Skyview on the Ridge
- Main entrance as it appeared in September 2007
- Location: Irondequoit, New York, United States
- Coordinates: 43°11′55″N 77°34′12″W﻿ / ﻿43.1985°N 77.5700°W
- Opened: March 1, 1990; 36 years ago
- Closed: February 2, 2009; 17 years ago
- Developer: Wilmorite Properties
- Management: Angelo Ingrassia
- Owner: Angelo Ingrassia
- Stores: 110 (at peak)
- Anchor tenants: 4 (at peak)
- Floor area: 1,000,000 square feet (93,000 m^{2})
- Floors: 2

= Skyview on the Ridge =

Defunct shopping mall in Irondequoit, New York

Skyview on the Ridge is a closed shopping mall in Irondequoit, New York, a suburb of Rochester.

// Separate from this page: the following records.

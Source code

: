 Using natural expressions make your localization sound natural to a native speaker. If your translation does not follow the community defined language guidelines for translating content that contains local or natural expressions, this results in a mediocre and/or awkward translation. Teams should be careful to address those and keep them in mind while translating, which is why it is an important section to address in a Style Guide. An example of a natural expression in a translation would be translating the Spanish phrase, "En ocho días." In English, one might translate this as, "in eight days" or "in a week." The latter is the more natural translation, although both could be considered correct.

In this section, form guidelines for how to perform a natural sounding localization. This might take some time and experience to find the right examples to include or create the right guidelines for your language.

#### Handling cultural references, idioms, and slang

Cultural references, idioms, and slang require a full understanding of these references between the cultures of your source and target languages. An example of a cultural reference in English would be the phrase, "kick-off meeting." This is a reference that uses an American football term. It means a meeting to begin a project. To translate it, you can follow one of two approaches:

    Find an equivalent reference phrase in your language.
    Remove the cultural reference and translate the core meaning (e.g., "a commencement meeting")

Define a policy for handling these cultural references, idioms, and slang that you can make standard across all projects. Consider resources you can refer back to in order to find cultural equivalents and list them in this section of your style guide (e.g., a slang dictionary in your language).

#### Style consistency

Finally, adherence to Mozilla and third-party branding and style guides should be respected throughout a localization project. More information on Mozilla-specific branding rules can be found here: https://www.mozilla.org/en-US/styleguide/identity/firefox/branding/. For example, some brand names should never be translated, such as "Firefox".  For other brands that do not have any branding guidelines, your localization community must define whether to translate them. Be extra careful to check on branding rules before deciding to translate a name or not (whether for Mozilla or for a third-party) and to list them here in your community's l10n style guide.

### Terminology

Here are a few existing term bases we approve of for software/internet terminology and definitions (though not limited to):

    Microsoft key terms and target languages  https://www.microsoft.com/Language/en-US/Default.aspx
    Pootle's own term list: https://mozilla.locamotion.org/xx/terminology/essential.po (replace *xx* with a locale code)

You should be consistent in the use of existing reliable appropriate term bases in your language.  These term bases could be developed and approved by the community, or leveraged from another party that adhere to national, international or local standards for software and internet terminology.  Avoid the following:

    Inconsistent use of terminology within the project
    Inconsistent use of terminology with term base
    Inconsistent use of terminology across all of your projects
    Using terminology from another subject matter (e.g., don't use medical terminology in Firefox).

It opened in 1990 as Irondequoit Mall, featuring anchor stores Sibley's, J. C. Penney, and Sears, with McCurdy's added later.

== History ==
Wilmorite Properties announced plans for Irondequoit Mall in June 1985. By May 1988, the first three anchor stores were confirmed: Sears, J. C. Penney, and Sibley's. Sibley's was renamed Kaufmann's before the mall opened in March 1990, with approximately 110 stores, and an estimated 80,000 customers in its first weekend of business. McCurdy's opened as a fourth anchor store in 1992. It became The Bon-Ton in 1995. The mall was an early success, but was a quarter empty by 2001. In February 2002, Wilmorite sold the mall to an investor group led by Equitable Life Assurance Society of the United States.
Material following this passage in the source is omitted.